The CT scan of her abdomen did not reveal any free intraperitoneal gas however suggested inflammatory changes in the terminal ileum, caecum and ascending colon with mural thickening. The features reported were not typical of acute appendicitis but indicated possible active Crohns disease (Figure 1). As her clinical and haematological parameters did not improve with conservative treatment, a diagnostic laparoscopy after 48 hours was performed. Intraoperative findings were of free fluid in the pelvis and an inflammatory mass involving the terminal ileum with a perforated, grossly inflamed appendix. The patient underwent a laparoscopic appendicectomy and made an uneventful recovery being discharged home a few days later.

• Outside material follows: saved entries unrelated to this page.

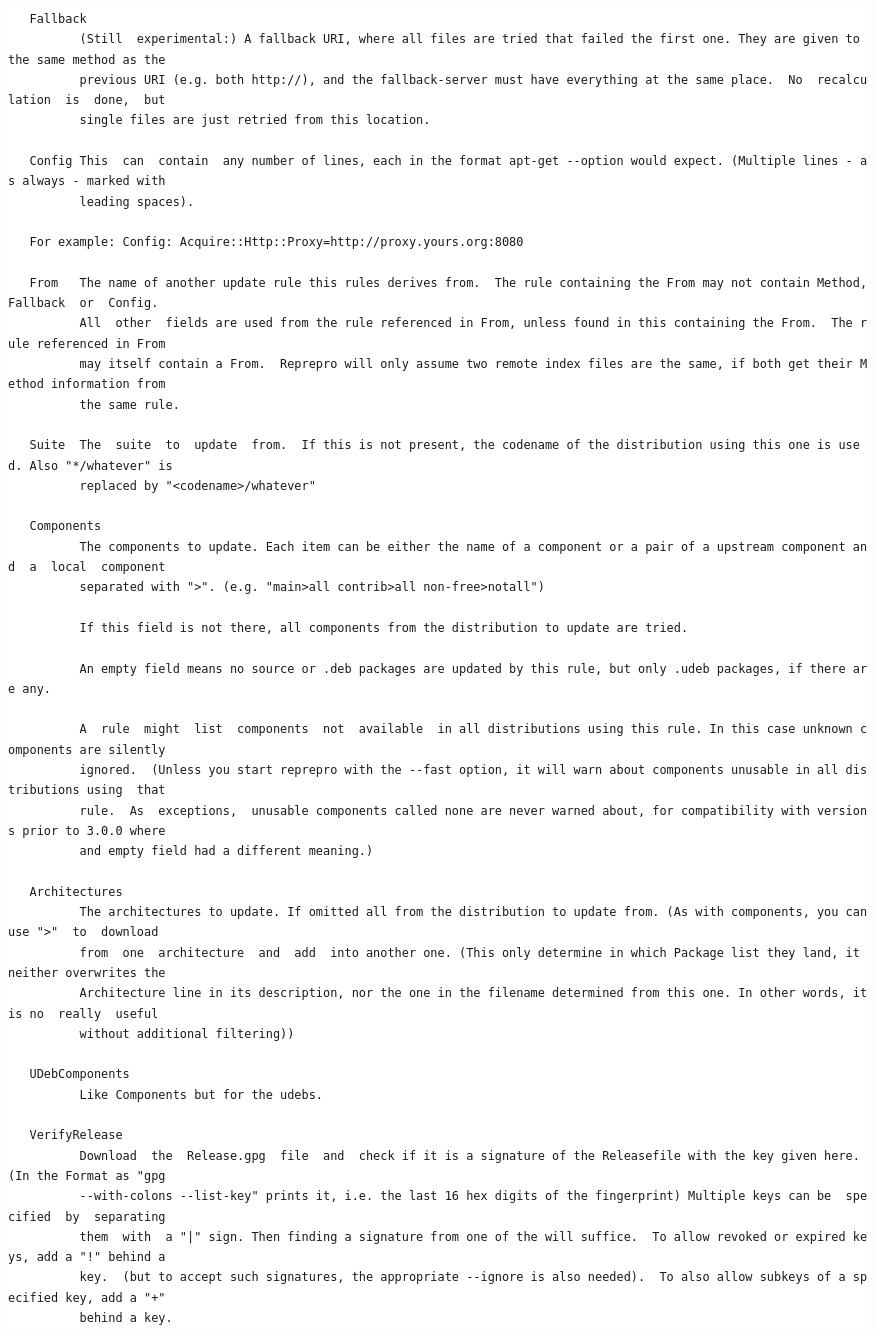        Fallback
              (Still  experimental:) A fallback URI, where all files are tried that failed the first one. They are given to the same method as the
              previous URI (e.g. both http://), and the fallback-server must have everything at the same place.  No  recalculation  is  done,  but
              single files are just retried from this location.

       Config This  can  contain  any number of lines, each in the format apt-get --option would expect. (Multiple lines ‐ as always ‐ marked with
              leading spaces).

       For example: Config: Acquire::Http::Proxy=http://proxy.yours.org:8080

       From   The name of another update rule this rules derives from.  The rule containing the From may not contain Method, Fallback  or  Config.
              All  other  fields are used from the rule referenced in From, unless found in this containing the From.  The rule referenced in From
              may itself contain a From.  Reprepro will only assume two remote index files are the same, if both get their Method information from
              the same rule.

       Suite  The  suite  to  update  from.  If this is not present, the codename of the distribution using this one is used. Also "*/whatever" is
              replaced by "<codename>/whatever"

       Components
              The components to update. Each item can be either the name of a component or a pair of a upstream component and  a  local  component
              separated with ">". (e.g. "main>all contrib>all non-free>notall")

              If this field is not there, all components from the distribution to update are tried.

              An empty field means no source or .deb packages are updated by this rule, but only .udeb packages, if there are any.

              A  rule  might  list  components  not  available  in all distributions using this rule. In this case unknown components are silently
              ignored.  (Unless you start reprepro with the --fast option, it will warn about components unusable in all distributions using  that
              rule.  As  exceptions,  unusable components called none are never warned about, for compatibility with versions prior to 3.0.0 where
              and empty field had a different meaning.)

       Architectures
              The architectures to update. If omitted all from the distribution to update from. (As with components, you can use ">"  to  download
              from  one  architecture  and  add  into another one. (This only determine in which Package list they land, it neither overwrites the
              Architecture line in its description, nor the one in the filename determined from this one. In other words, it is no  really  useful
              without additional filtering))

       UDebComponents
              Like Components but for the udebs.

       VerifyRelease
              Download  the  Release.gpg  file  and  check if it is a signature of the Releasefile with the key given here. (In the Format as "gpg
              --with-colons --list-key" prints it, i.e. the last 16 hex digits of the fingerprint) Multiple keys can be  specified  by  separating
              them  with  a "|" sign. Then finding a signature from one of the will suffice.  To allow revoked or expired keys, add a "!" behind a
              key.  (but to accept such signatures, the appropriate --ignore is also needed).  To also allow subkeys of a specified key, add a "+"
              behind a key.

CT scan demonstrating the presences of inflammation in the right iliac fossa, with some distension of the appendix tip
DISCUSSION
Colonoscopy is a relatively safe procedure with well recognized complications of bleeding and perforation, moreover rare occurrences such as are splenic injury, pneumomediastinum, pneumothorax, incarcerated hernia, ileus and diverticulitis are described in the literature (1,2,4). Abdominal pain following colonoscopy is commonly attributed to retained gas or colonic spasm.(3). Additionally, distinguishing appendicitis from post-polypectomy syndrome, which is a combination of pain, peritoneal irritation, leukocytosis with fever can be challenging. CT scan certainly has a role in diagnosis, however is often limited in the early stages owing to the lack inflammatory changes.

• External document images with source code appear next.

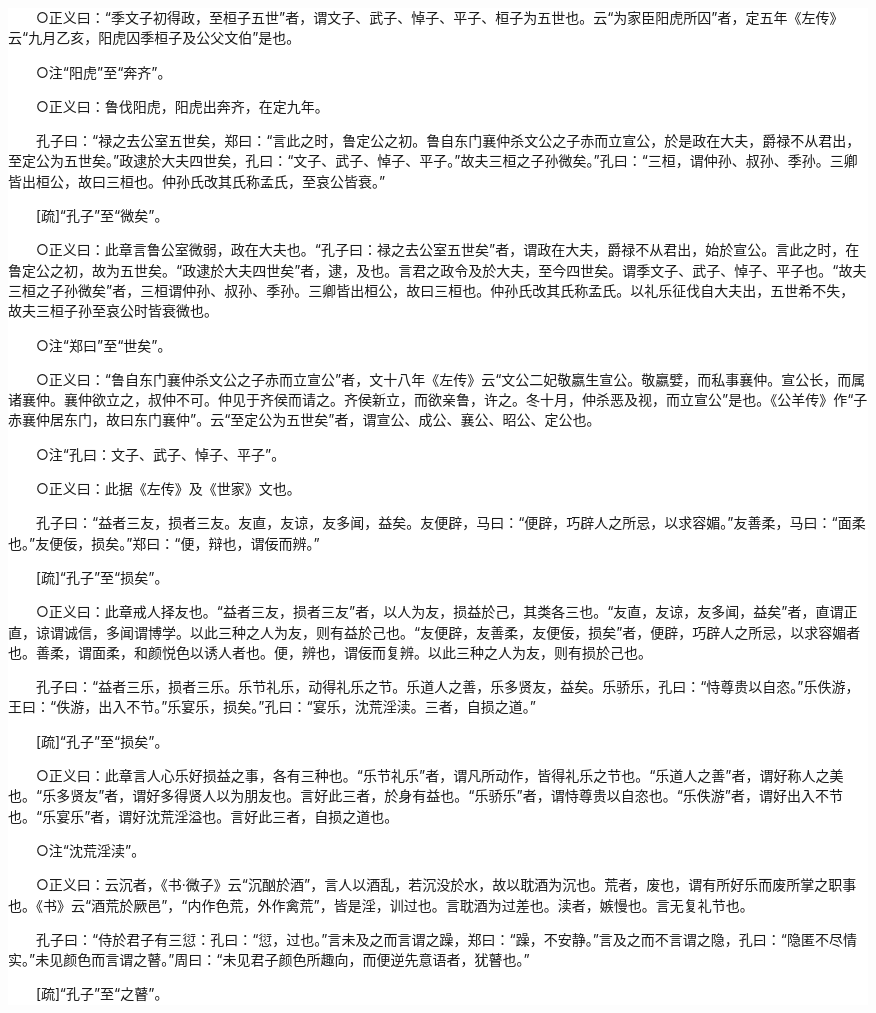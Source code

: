 
　　○正义曰：“季文子初得政，至桓子五世”者，谓文子、武子、悼子、平子、桓子为五世也。云“为家臣阳虎所囚”者，定五年《左传》云“九月乙亥，阳虎囚季桓子及公父文伯”是也。

 
　　○注“阳虎”至“奔齐”。

 
　　○正义曰：鲁伐阳虎，阳虎出奔齐，在定九年。

 
　　孔子曰：“禄之去公室五世矣，<span class="q">郑曰：“言此之时，鲁定公之初。鲁自东门襄仲杀文公之子赤而立宣公，於是政在大夫，爵禄不从君出，至定公为五世矣。”</span>政逮於大夫四世矣，<span class="q">孔曰：“文子、武子、悼子、平子。”</span>故夫三桓之子孙微矣。”<span class="q">孔曰：“三桓，谓仲孙、叔孙、季孙。三卿皆出桓公，故曰三桓也。仲孙氏改其氏称孟氏，至哀公皆衰。”</span>

 
　　[疏]“孔子”至“微矣”。

 
　　○正义曰：此章言鲁公室微弱，政在大夫也。“孔子曰：禄之去公室五世矣”者，谓政在大夫，爵禄不从君出，始於宣公。言此之时，在鲁定公之初，故为五世矣。“政逮於大夫四世矣”者，逮，及也。言君之政令及於大夫，至今四世矣。谓季文子、武子、悼子、平子也。“故夫三桓之子孙微矣”者，三桓谓仲孙、叔孙、季孙。三卿皆出桓公，故曰三桓也。仲孙氏改其氏称孟氏。以礼乐征伐自大夫出，五世希不失，故夫三桓子孙至哀公时皆衰微也。

 
　　○注“郑曰”至“世矣”。

 
　　○正义曰：“鲁自东门襄仲杀文公之子赤而立宣公”者，文十八年《左传》云“文公二妃敬嬴生宣公。敬嬴嬖，而私事襄仲。宣公长，而属诸襄仲。襄仲欲立之，叔仲不可。仲见于齐侯而请之。齐侯新立，而欲亲鲁，许之。冬十月，仲杀恶及视，而立宣公”是也。《公羊传》作“子赤襄仲居东门，故曰东门襄仲”。云“至定公为五世矣”者，谓宣公、成公、襄公、昭公、定公也。

 
　　○注“孔曰：文子、武子、悼子、平子”。

 
　　○正义曰：此据《左传》及《世家》文也。

 
　　孔子曰：“益者三友，损者三友。友直，友谅，友多闻，益矣。友便辟，<span class="q">马曰：“便辟，巧辟人之所忌，以求容媚。”</span>友善柔，<span class="q">马曰：“面柔也。”</span>友便佞，损矣。”<span class="q">郑曰：“便，辩也，谓佞而辨。”</span>

 
　　[疏]“孔子”至“损矣”。

 
　　○正义曰：此章戒人择友也。“益者三友，损者三友”者，以人为友，损益於己，其类各三也。“友直，友谅，友多闻，益矣”者，直谓正直，谅谓诚信，多闻谓博学。以此三种之人为友，则有益於己也。“友便辟，友善柔，友便佞，损矣”者，便辟，巧辟人之所忌，以求容媚者也。善柔，谓面柔，和颜悦色以诱人者也。便，辨也，谓佞而复辨。以此三种之人为友，则有损於己也。

 
　　孔子曰：“益者三乐，损者三乐。乐节礼乐，<span class="q">动得礼乐之节。</span>乐道人之善，乐多贤友，益矣。乐骄乐，<span class="q">孔曰：“恃尊贵以自恣。”</span>乐佚游，<span class="q">王曰：“佚游，出入不节。”</span>乐宴乐，损矣。”<span class="q">孔曰：“宴乐，沈荒淫渎。三者，自损之道。”</span>

 
　　[疏]“孔子”至“损矣”。

 
　　○正义曰：此章言人心乐好损益之事，各有三种也。“乐节礼乐”者，谓凡所动作，皆得礼乐之节也。“乐道人之善”者，谓好称人之美也。“乐多贤友”者，谓好多得贤人以为朋友也。言好此三者，於身有益也。“乐骄乐”者，谓恃尊贵以自恣也。“乐佚游”者，谓好出入不节也。“乐宴乐”者，谓好沈荒淫溢也。言好此三者，自损之道也。

 
　　○注“沈荒淫渎”。

 
　　○正义曰：云沉者，《书·微子》云“沉酗於酒”，言人以酒乱，若沉没於水，故以耽酒为沉也。荒者，废也，谓有所好乐而废所掌之职事也。《书》云“酒荒於厥邑”，“内作色荒，外作禽荒”，皆是淫，训过也。言耽酒为过差也。渎者，嫉慢也。言无复礼节也。

 
　　孔子曰：“侍於君子有三愆：<span class="q">孔曰：“愆，过也。”</span>言未及之而言谓之躁，<span class="q">郑曰：“躁，不安静。”</span>言及之而不言谓之隐，<span class="q">孔曰：“隐匿不尽情实。”</span>未见颜色而言谓之瞽。”<span class="q">周曰：“未见君子颜色所趣向，而便逆先意语者，犹瞽也。”</span>

 
　　[疏]“孔子”至“之瞽”。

The suggested pathogenesis is excess pressure from the endoscope at the appendiceal orifice supplemented with barotrauma secondary to excess inflation resulting in inflammation and occlusion of the appendiceal lumen which could be in the background of subclinical disease (1). Occlusion of the lumen has been reported following impaction with stool caused by the colonoscope, leading to increased intraluminal pressure, impaired blood flow and inflammation. Other cases reported in the literature suggest the onset of symptoms post procedure with two cases using colonoscopy to diagnose atypical appendicitis (5).
Our patient did not have concurrent coincidental appendicitis, as the appendiceal orifice visualized at colonoscopy was normal along with the caecum and terminal ileum indicating no evidence of inflammatory bowel disease. Appendiceal orifice was not intubated making direct luminal trauma unlikely however barotraumas due to insufflation is a possibility likewise introduction of stool into the appendix could have been a possibility.
Although the exact aetiology is unclear the diagnosis of appendicitis following colonoscopy can be challenging and hence prompt recognition of this complication should be considered as early intervention can lead to uncomplicated outcomes.